Music single by South Korean girl group I.O.I

"Crush" is the pre-debut single by South Korean girl group I.O.I. It was released online as a digital single on April 5, 2016 through CJ E&M.

==Background==

CJ E&M formed I.O.I through the reality competition series Produce 101 on Mnet. The song "Crush" was announced to be the debut song for the winners of the series. However, shortly before the end of the series, YMC Entertainment and Mnet decided to postpone the debut of I.O.I until May to give the group more time to prepare.

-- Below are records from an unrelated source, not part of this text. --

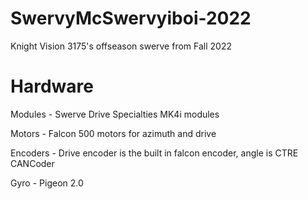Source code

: # SwervyMcSwervyiboi-2022

Knight Vision 3175's offseason swerve from Fall 2022

# Hardware

Modules - Swerve Drive Specialties MK4i modules

Motors - Falcon 500 motors for azimuth and drive

Encoders - Drive encoder is the built in falcon encoder, angle is CTRE CANCoder

Gyro - Pigeon 2.0


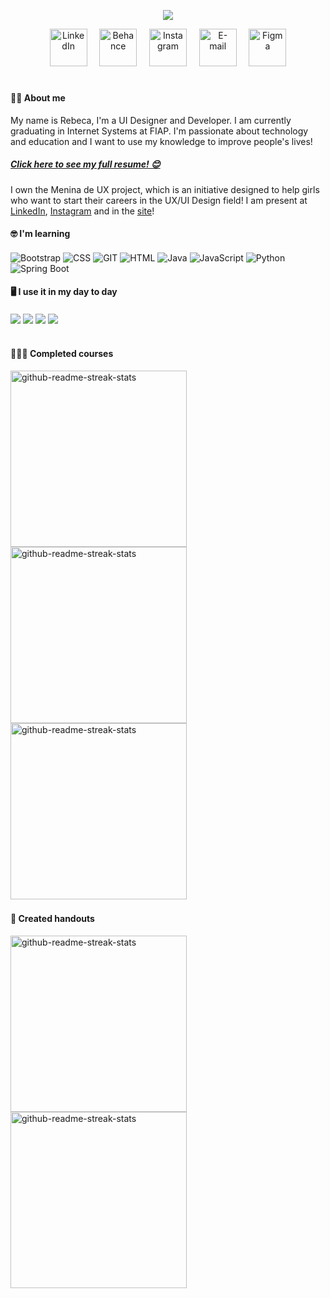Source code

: <p align="center"> 
    <img src="https://readme-typing-svg.herokuapp.com?font=Poppins&size=24&color=CDE1FF&center=true&vCenter=true&lines=UI+Designer;Developer"(https://git.io/typing-svg>
 </p>

<p align="center">
  <a href="https://www.linkedin.com/in/becabelin" alt="LinkedIn"><img width="60px" alt="LinkedIn" title="LinkedIn" src="https://user-images.githubusercontent.com/69727594/169367244-2f63a8bc-def6-4969-b358-73ef373b06e9.png"/></a>
  &#8287;&#8287;&#8287;
  <a href="https://www.behance.net/becabelin"><img width="60px" alt="Behance" title="Behance" src="https://user-images.githubusercontent.com/69727594/169367939-ee9fc31e-81d1-44ff-ba4a-d54619c014e7.png"></a>
  &#8287;&#8287;&#8287;
  <a href="https://www.instagram.com/becabelin"><img width="60px" alt="Instagram" title="Instagram" src="https://user-images.githubusercontent.com/69727594/169368045-174edc56-78b3-4b7a-be4d-2049f332c5bc.png"/></a>
  &#8287;&#8287;&#8287;
  <a href="mailto:becabelin@gmail.com"><img width="60px" alt="E-mail" title="E-mail" src="https://user-images.githubusercontent.com/69727594/169368168-80f982c1-b18d-40b3-92fd-0a5a26705505.png"/></a>
  &#8287;&#8287;&#8287;
  <a href="figma.com/@becabelin"><img width="60px" alt="Figma" title="Figma" src="https://user-images.githubusercontent.com/69727594/169368449-161d9a5c-0e46-46bc-ac67-2c025b3af80a.png"/></a>
</p>

#

#### 👧🏻 About me
My name is Rebeca, I'm a UI Designer and Developer. I am currently graduating in Internet Systems at FIAP. I'm passionate about technology and education and I want to use my knowledge to improve people's lives!
##### [Click here to see my full resume! 😊](https://github.com/becabelin/curriculo)

I own the Menina de UX project, which is an initiative designed to help girls who want to start their careers in the UX/UI Design field! I am present at [LinkedIn](https://www.linkedin.com/company/meninadeux), [Instagram](https://www.instagram.com/meninadeux/) and in the [site](https://meninadeux.com)!

#### 🤓 I'm learning
<p align="left">
<img align="center" src="https://img.shields.io/badge/Bootstrap-563D7C?style=for-the-badge&logo=bootstrap&logoColor=white&color=0F5F8C" alt="Bootstrap" title="Bootstrap">
<!-- <img align="center" src="https://img.shields.io/badge/c%23-%23239120.svg?style=for-the-badge&logo=c-sharp&logoColor=white&color=0F5F8C" alt="C#" title="C#"> -->
<img align="center" src="https://img.shields.io/badge/CSS-1572B6?style=for-the-badge&logo=css3&logoColor=white&color=0F5F8C" alt="CSS" title="CSS">
<img align="center" src="https://img.shields.io/badge/git-%23F05033.svg?style=for-the-badge&logo=git&logoColor=white&color=0F5F8C" alt="GIT" title="GIT">
<img align="center" src="https://img.shields.io/badge/HTML-E34F26?style=for-the-badge&logo=html5&logoColor=white&color=0F5F8C" alt="HTML" title="HTML">
<img align="center" src="https://img.shields.io/badge/Java-ED8B00?style=for-the-badge&logo=java&logoColor=white&color=0F5F8C" alt="Java" title="Java">
<img align="center" src="https://img.shields.io/badge/JavaScript-323330?style=for-the-badge&logo=javascript&logoColor=white&color=0F5F8C" alt="JavaScript" title="JavaScript">
<img align="center" src="https://img.shields.io/badge/Python-FFD43B?style=for-the-badge&logo=python&logoColor=white&color=0F5F8C" alt="Python" title="Python">
<img align="center" src="https://img.shields.io/badge/Spring_Boot-F2F4F9?style=for-the-badge&logo=spring-boot&logoColor=white&color=0F5F8C" alt="Spring Boot" title="Spring Boot">
</p>

#### 🖥️ I use it in my day to day

<a href="" target="_blank" alt="Figma" title="Figma"><img align="center" src="https://img.shields.io/badge/figma-%23F24E1E.svg?style=for-the-badge&logo=figma&logoColor=white&color=0F5F8C"></a>
<a href="" target="_blank" alt="VS Code" title="VS Code"><img align="center" src="https://img.shields.io/badge/Visual%20Studio%20Code-0078d7.svg?style=for-the-badge&logo=visual-studio-code&logoColor=white&color=0F5F8C"></a>
<a href="" target="_blank" alt="IntelliJ IDEA" title="IntelliJ IDEA"><img align="center" src="https://img.shields.io/badge/IntelliJ_IDEA-000000.svg?style=for-the-badge&logo=intellij-idea&logoColor=white&color=0F5F8C"></a>
<a href="" target="_blank" alt="Postman" title="Postman"><img align="center" src="https://img.shields.io/badge/Postman-FF6C37?style=for-the-badge&logo=Postman&logoColor=white&color=0F5F8C"></a>

#
#### 👩🏻‍💻 Completed courses
<p align="left">
    <a href="https://github.com/becabelin/bootcamp-python"><img width="282" src="https://denvercoder1-github-readme-stats.vercel.app/api/pin/?username=becabelin&repo=bootcamp-python&theme=react&bg_color=0D1117&title_color=F0F6FF&icon_color=F8D866&show_icons=false" alt="github-readme-streak-stats"></a>
   <a href="https://github.com/becabelin/tech-ta-on"><img width="282" src="https://denvercoder1-github-readme-stats.vercel.app/api/pin/?username=becabelin&repo=tech-ta-on&theme=react&bg_color=0D1117&title_color=F0F6FF&icon_color=F8D866&show_icons=false" alt="github-readme-streak-stats"></a>
  <a href="https://github.com/becabelin/construdelas-gama"><img width="282" src="https://denvercoder1-github-readme-stats.vercel.app/api/pin/?username=becabelin&repo=construdelas-gama&theme=react&bg_color=0D1117&title_color=F0F6FF&icon_color=F8D866&show_icons=false" alt="github-readme-streak-stats"></a>&#8287;
</p>

#### 📔 Created handouts
<p align="left">
  <a href="https://github.com/becabelin/apostila-de-http"><img width="282" src="https://denvercoder1-github-readme-stats.vercel.app/api/pin/?username=becabelin&repo=apostila-de-http&theme=react&bg_color=0D1117&title_color=F0F6FF&icon_color=F8D866&show_icons=false" alt="github-readme-streak-stats"></a>
  <a href="https://github.com/becabelin/apostila-git-github"><img width="282" src="https://denvercoder1-github-readme-stats.vercel.app/api/pin/?username=becabelin&repo=apostila-git-github&theme=react&bg_color=0D1117&title_color=F0F6FF&icon_color=F8D866&show_icons=false" alt="github-readme-streak-stats"></a>&#8287;
</p>
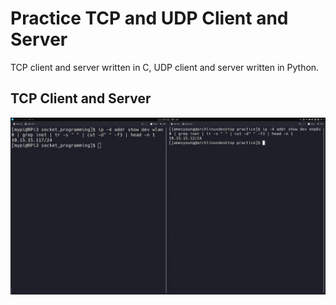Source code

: # Practice TCP and UDP Client and Server
TCP client and server written in C, UDP client and server written in Python.

## TCP Client and Server
![alt text](https://github.com/jamesyoung-15/http-server/blob/main/practice/tcp_test.gif)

They decided that "Crush" would be released as a pre-debut single by I.O.I after the conclusion of Produce 101.

In the final episode, which was broadcast live on April 1, 2016, the remaining 22 contestants performed the song as their final assessment, after which viewers voted for their favorite contestant. After the voting period, the top 11 contestants were announced and became the members of the new group I.O.I. The members of I.O.I then recorded "Crush", which was released as a pre-debut single on April 5. The music video for the song was released the same day.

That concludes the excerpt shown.